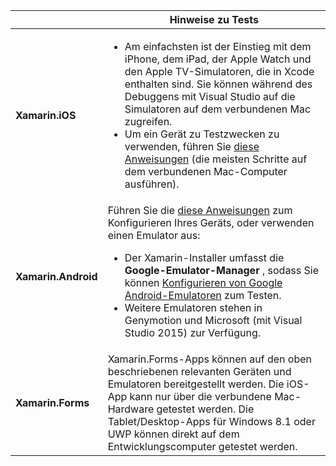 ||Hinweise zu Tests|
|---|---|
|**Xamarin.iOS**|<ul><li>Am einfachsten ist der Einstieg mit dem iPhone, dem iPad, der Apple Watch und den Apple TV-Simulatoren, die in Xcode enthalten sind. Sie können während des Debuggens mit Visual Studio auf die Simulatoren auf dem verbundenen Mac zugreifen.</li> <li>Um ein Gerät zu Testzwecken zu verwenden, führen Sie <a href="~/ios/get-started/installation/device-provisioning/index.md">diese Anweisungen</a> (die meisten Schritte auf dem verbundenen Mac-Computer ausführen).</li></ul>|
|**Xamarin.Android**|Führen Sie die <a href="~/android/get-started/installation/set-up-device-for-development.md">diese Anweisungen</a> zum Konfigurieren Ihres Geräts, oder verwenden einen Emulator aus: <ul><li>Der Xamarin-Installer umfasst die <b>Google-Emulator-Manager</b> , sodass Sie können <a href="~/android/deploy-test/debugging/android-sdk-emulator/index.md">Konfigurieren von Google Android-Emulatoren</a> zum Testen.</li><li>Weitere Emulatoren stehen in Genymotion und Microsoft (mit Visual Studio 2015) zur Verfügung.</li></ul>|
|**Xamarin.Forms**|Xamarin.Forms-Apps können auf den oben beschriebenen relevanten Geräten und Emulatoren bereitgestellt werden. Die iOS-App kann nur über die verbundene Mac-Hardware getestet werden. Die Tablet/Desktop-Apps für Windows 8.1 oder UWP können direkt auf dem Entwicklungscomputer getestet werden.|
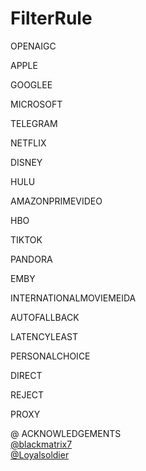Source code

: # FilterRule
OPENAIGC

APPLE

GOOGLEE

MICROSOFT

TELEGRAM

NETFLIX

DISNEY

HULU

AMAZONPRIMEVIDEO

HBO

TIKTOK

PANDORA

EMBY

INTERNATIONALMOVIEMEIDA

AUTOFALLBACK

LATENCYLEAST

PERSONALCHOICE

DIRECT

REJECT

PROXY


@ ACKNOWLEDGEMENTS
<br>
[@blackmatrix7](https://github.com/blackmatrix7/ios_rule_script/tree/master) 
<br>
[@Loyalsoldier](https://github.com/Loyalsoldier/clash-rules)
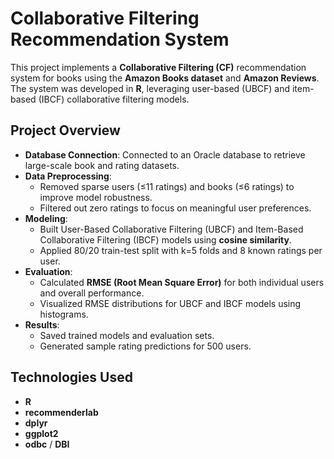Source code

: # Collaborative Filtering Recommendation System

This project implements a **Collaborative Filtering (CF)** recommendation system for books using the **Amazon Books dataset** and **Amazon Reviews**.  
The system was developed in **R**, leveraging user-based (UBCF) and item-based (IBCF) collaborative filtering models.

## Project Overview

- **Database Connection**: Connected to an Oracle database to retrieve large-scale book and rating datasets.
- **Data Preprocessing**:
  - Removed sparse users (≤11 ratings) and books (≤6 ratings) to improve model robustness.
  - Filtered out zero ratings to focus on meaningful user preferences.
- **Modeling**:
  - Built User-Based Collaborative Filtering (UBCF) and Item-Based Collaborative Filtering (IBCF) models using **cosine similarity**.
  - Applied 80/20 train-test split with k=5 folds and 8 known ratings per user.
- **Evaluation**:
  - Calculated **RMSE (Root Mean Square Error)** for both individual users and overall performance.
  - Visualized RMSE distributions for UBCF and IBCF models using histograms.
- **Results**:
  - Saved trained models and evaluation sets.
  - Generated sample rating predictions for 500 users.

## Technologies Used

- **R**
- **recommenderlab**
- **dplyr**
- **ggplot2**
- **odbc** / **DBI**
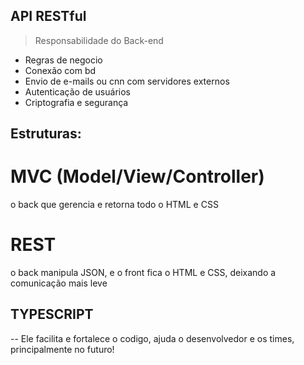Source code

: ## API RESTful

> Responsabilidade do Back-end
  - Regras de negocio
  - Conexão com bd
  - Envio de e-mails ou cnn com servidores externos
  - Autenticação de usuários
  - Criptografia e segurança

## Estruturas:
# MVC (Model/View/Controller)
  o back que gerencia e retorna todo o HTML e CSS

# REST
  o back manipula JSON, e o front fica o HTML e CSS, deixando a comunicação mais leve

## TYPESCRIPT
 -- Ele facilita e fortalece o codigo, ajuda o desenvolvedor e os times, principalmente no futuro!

————

▶ _EXERCISE AIM_:
Every line above should be transcribed word for word; leave the pictures out.

▶ _ANSWER SECTION_:
 ||Hinweise zu Tests|
|---|---|
|**Xamarin.iOS**|<ul><li>Am einfachsten ist der Einstieg mit dem iPhone, dem iPad, der Apple Watch und den Apple TV-Simulatoren, die in Xcode enthalten sind. Sie können während des Debuggens mit Visual Studio auf die Simulatoren auf dem verbundenen Mac zugreifen.</li> <li>Um ein Gerät zu Testzwecken zu verwenden, führen Sie <a href="~/ios/get-started/installation/device-provisioning/index.md">diese Anweisungen</a> (die meisten Schritte auf dem verbundenen Mac-Computer ausführen).</li></ul>|
|**Xamarin.Android**|Führen Sie die <a href="~/android/get-started/installation/set-up-device-for-development.md">diese Anweisungen</a> zum Konfigurieren Ihres Geräts, oder verwenden einen Emulator aus: <ul><li>Der Xamarin-Installer umfasst die <b>Google-Emulator-Manager</b> , sodass Sie können <a href="~/android/deploy-test/debugging/android-sdk-emulator/index.md">Konfigurieren von Google Android-Emulatoren</a> zum Testen.</li><li>Weitere Emulatoren stehen in Genymotion und Microsoft (mit Visual Studio 2015) zur Verfügung.</li></ul>|
|**Xamarin.Forms**|Xamarin.Forms-Apps können auf den oben beschriebenen relevanten Geräten und Emulatoren bereitgestellt werden. Die iOS-App kann nur über die verbundene Mac-Hardware getestet werden. Die Tablet/Desktop-Apps für Windows 8.1 oder UWP können direkt auf dem Entwicklungscomputer getestet werden.|
Source code

: # FilterRule
OPENAIGC

APPLE

GOOGLEE

MICROSOFT

TELEGRAM

NETFLIX

DISNEY

HULU

AMAZONPRIMEVIDEO

HBO

TIKTOK

PANDORA

EMBY

INTERNATIONALMOVIEMEIDA

AUTOFALLBACK

LATENCYLEAST

PERSONALCHOICE

DIRECT

REJECT

PROXY


@ ACKNOWLEDGEMENTS
<br>
[@blackmatrix7](https://github.com/blackmatrix7/ios_rule_script/tree/master) 
<br>
[@Loyalsoldier](https://github.com/Loyalsoldier/clash-rules)
Source code

: # Collaborative Filtering Recommendation System

This project implements a **Collaborative Filtering (CF)** recommendation system for books using the **Amazon Books dataset** and **Amazon Reviews**.  
The system was developed in **R**, leveraging user-based (UBCF) and item-based (IBCF) collaborative filtering models.

## Project Overview

- **Database Connection**: Connected to an Oracle database to retrieve large-scale book and rating datasets.
- **Data Preprocessing**:
  - Removed sparse users (≤11 ratings) and books (≤6 ratings) to improve model robustness.
  - Filtered out zero ratings to focus on meaningful user preferences.
- **Modeling**:
  - Built User-Based Collaborative Filtering (UBCF) and Item-Based Collaborative Filtering (IBCF) models using **cosine similarity**.
  - Applied 80/20 train-test split with k=5 folds and 8 known ratings per user.
- **Evaluation**:
  - Calculated **RMSE (Root Mean Square Error)** for both individual users and overall performance.
  - Visualized RMSE distributions for UBCF and IBCF models using histograms.
- **Results**:
  - Saved trained models and evaluation sets.
  - Generated sample rating predictions for 500 users.

## Technologies Used

- **R**
- **recommenderlab**
- **dplyr**
- **ggplot2**
- **odbc** / **DBI**
Source code

: ## API RESTful

> Responsabilidade do Back-end
  - Regras de negocio
  - Conexão com bd
  - Envio de e-mails ou cnn com servidores externos
  - Autenticação de usuários
  - Criptografia e segurança

## Estruturas:
# MVC (Model/View/Controller)
  o back que gerencia e retorna todo o HTML e CSS

# REST
  o back manipula JSON, e o front fica o HTML e CSS, deixando a comunicação mais leve

## TYPESCRIPT
 -- Ele facilita e fortalece o codigo, ajuda o desenvolvedor e os times, principalmente no futuro!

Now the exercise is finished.